Example 1: The gastroenterologist conducts a screening endoscopy on a patient who has been suffering from recurrent and long-standing GERD to check for Barrett’s esophagus. The physician had previously suggested lifestyle changes along with prescribing H2 receptor blockers to help control the reflux. Since this did not have the desired results, the gastroenterologist put the patient on a one week therapy of proton pump inhibitors and the endoscopy ordered. During the endoscopy at the ASC, the gastroenterologist noted changes in the lower esophagus suggestive of Barrett’s esophagus.

He then performed a biopsy and sent the specimen to the laboratory for analysis. Laboratory findings confirm the diagnosis of Barrett’s esophagus but no dysplastic changes are seen. You report the endoscopy with biopsy with 43239 and the diagnosis with K22.70.

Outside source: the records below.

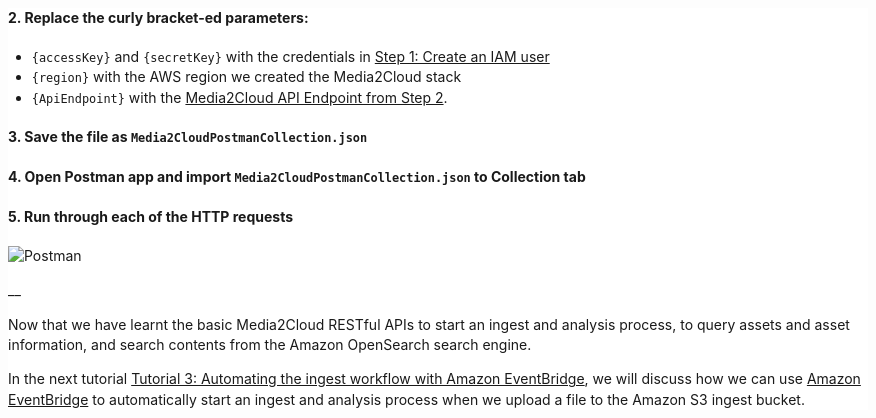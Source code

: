 #### 2. Replace the curly bracket-ed parameters:

* `{accessKey}` and `{secretKey}` with the credentials in [Step 1: Create an IAM user](#create-access-key-for-the-user)
* `{region}` with the AWS region we created the Media2Cloud stack
* `{ApiEndpoint}` with the [Media2Cloud API Endpoint from Step 2](#step-2-locate-media2cloud-api-endpoint).

#### 3. Save the file as `Media2CloudPostmanCollection.json`

#### 4. Open Postman app and import `Media2CloudPostmanCollection.json` to Collection tab

#### 5. Run through each of the HTTP requests

![Postman](./images/postman-collection.png)

__

Now that we have learnt the basic Media2Cloud RESTful APIs to start an ingest and analysis process, to query assets and asset information, and search contents from the Amazon OpenSearch search engine.

In the next tutorial [Tutorial 3: Automating the ingest workflow with Amazon EventBridge](./3-automate-ingest-analysis-workflow.md), we will discuss how we can use [Amazon EventBridge](https://aws.amazon.com/eventbridge/) to automatically start an ingest and analysis process when we upload a file to the Amazon S3 ingest bucket.
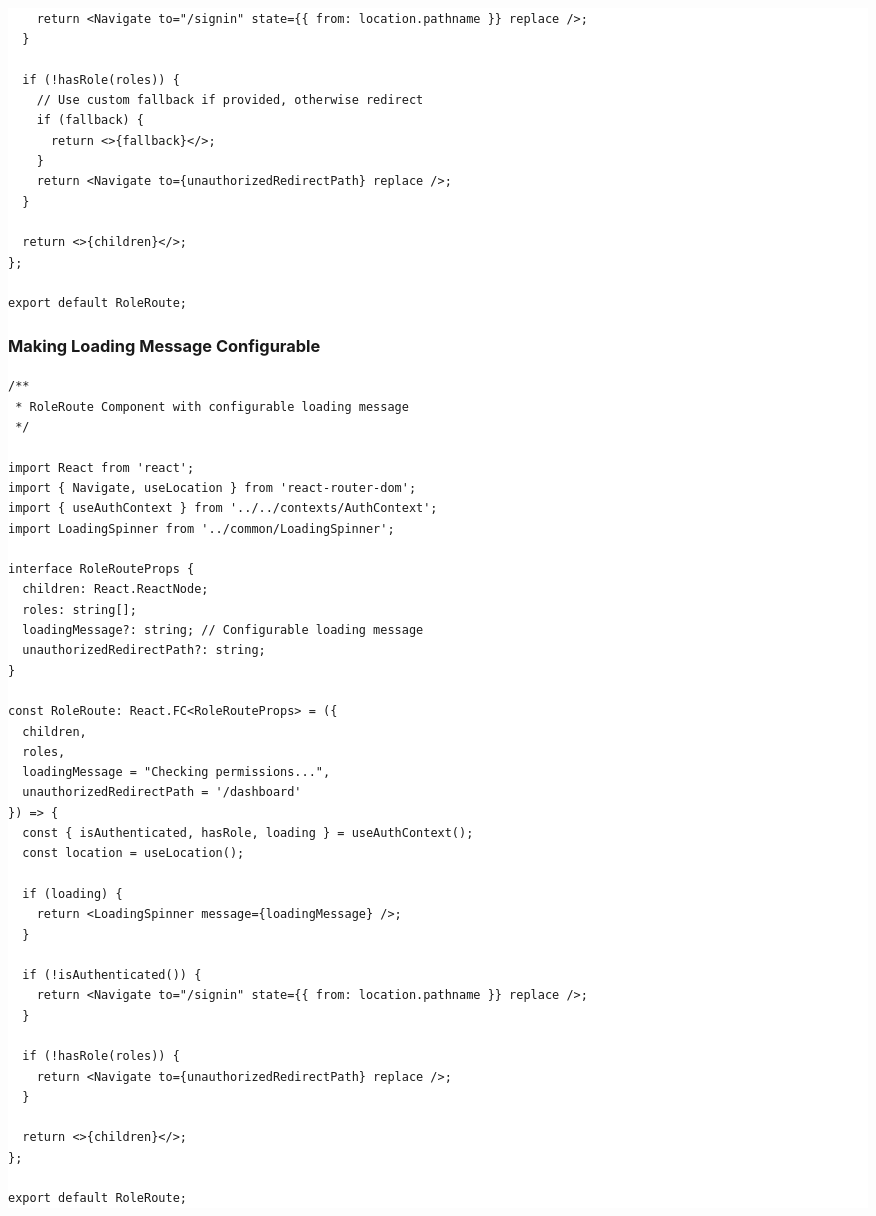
 ```tsx
    return <Navigate to="/signin" state={{ from: location.pathname }} replace />;
  }
  
  if (!hasRole(roles)) {
    // Use custom fallback if provided, otherwise redirect
    if (fallback) {
      return <>{fallback}</>;
    }
    return <Navigate to={unauthorizedRedirectPath} replace />;
  }
  
  return <>{children}</>;
};

export default RoleRoute;
```

### Making Loading Message Configurable

```tsx
/**
 * RoleRoute Component with configurable loading message
 */

import React from 'react';
import { Navigate, useLocation } from 'react-router-dom';
import { useAuthContext } from '../../contexts/AuthContext';
import LoadingSpinner from '../common/LoadingSpinner';

interface RoleRouteProps {
  children: React.ReactNode;
  roles: string[];
  loadingMessage?: string; // Configurable loading message
  unauthorizedRedirectPath?: string;
}

const RoleRoute: React.FC<RoleRouteProps> = ({ 
  children, 
  roles,
  loadingMessage = "Checking permissions...",
  unauthorizedRedirectPath = '/dashboard'
}) => {
  const { isAuthenticated, hasRole, loading } = useAuthContext();
  const location = useLocation();
  
  if (loading) {
    return <LoadingSpinner message={loadingMessage} />;
  }
  
  if (!isAuthenticated()) {
    return <Navigate to="/signin" state={{ from: location.pathname }} replace />;
  }
  
  if (!hasRole(roles)) {
    return <Navigate to={unauthorizedRedirectPath} replace />;
  }
  
  return <>{children}</>;
};

export default RoleRoute;
```

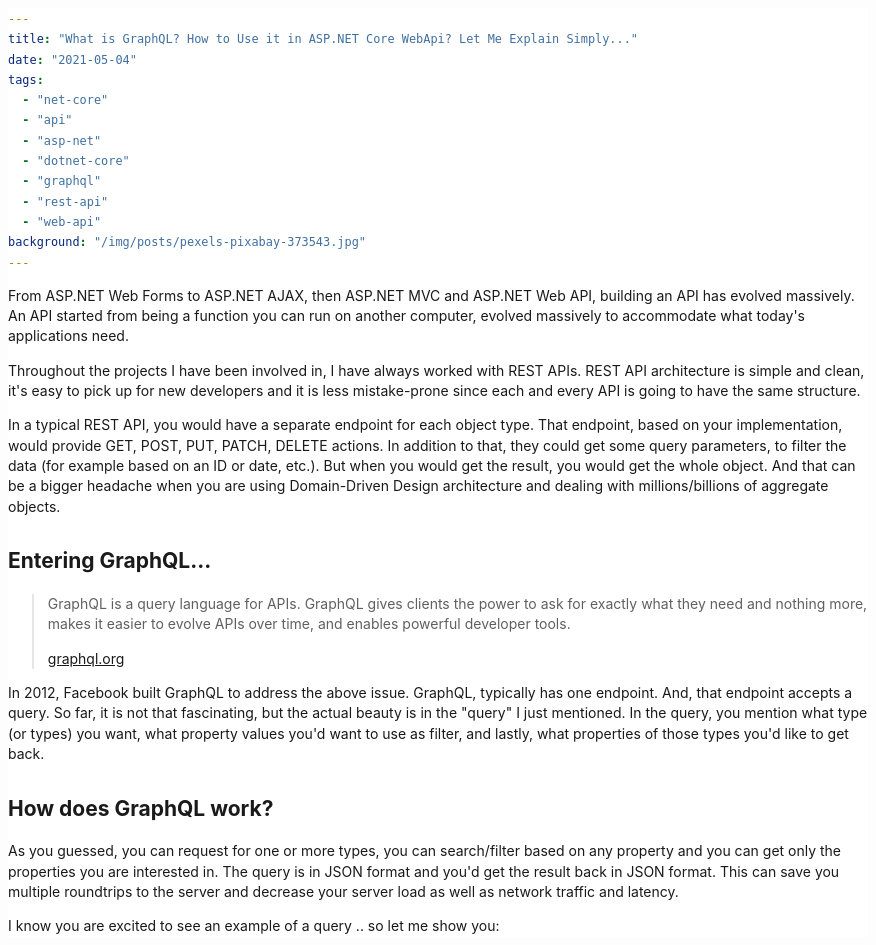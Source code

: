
 ```yaml
---
title: "What is GraphQL? How to Use it in ASP.NET Core WebApi? Let Me Explain Simply..."
date: "2021-05-04"
tags: 
  - "net-core"
  - "api"
  - "asp-net"
  - "dotnet-core"
  - "graphql"
  - "rest-api"
  - "web-api"
background: "/img/posts/pexels-pixabay-373543.jpg"
---
```


From ASP.NET Web Forms to ASP.NET AJAX, then ASP.NET MVC and ASP.NET Web API, building an API has evolved massively. An API started from being a function you can run on another computer, evolved massively to accommodate what today's applications need.

Throughout the projects I have been involved in, I have always worked with REST APIs. REST API architecture is simple and clean, it's easy to pick up for new developers and it is less mistake-prone since each and every API is going to have the same structure.

In a typical REST API, you would have a separate endpoint for each object type. That endpoint, based on your implementation, would provide GET, POST, PUT, PATCH, DELETE actions. In addition to that, they could get some query parameters, to filter the data (for example based on an ID or date, etc.). But when you would get the result, you would get the whole object. And that can be a bigger headache when you are using Domain-Driven Design architecture and dealing with millions/billions of aggregate objects.

## Entering GraphQL...

> GraphQL is a query language for APIs. GraphQL gives clients the power to ask for exactly what they need and nothing more, makes it easier to evolve APIs over time, and enables powerful developer tools.
> 
> [graphql.org](https://graphql.org/)

In 2012, Facebook built GraphQL to address the above issue. GraphQL, typically has one endpoint. And, that endpoint accepts a query. So far, it is not that fascinating, but the actual beauty is in the "query" I just mentioned. In the query, you mention what type (or types) you want, what property values you'd want to use as filter, and lastly, what properties of those types you'd like to get back.

## How does GraphQL work?

As you guessed, you can request for one or more types, you can search/filter based on any property and you can get only the properties you are interested in. The query is in JSON format and you'd get the result back in JSON format. This can save you multiple roundtrips to the server and decrease your server load as well as network traffic and latency.

I know you are excited to see an example of a query .. so let me show you:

Example 2: A patient previously diagnosed with Barrett’s esophagus (without dysplastic changes) schedules an appointment at the gastroenterologist’s office for a surveillance visit. The physician evaluates the patient’s symptoms and schedules an endoscopy with biopsy of the esophagus. The biopsied specimen is sent to the laboratory to check for dysplasia.

The laboratory results return confirming the presence of low grade dysplastic changes. You report the endoscopy with biopsy using 43239 and the diagnosis that your gastroenterologist notes in the patient documentation with K22.710.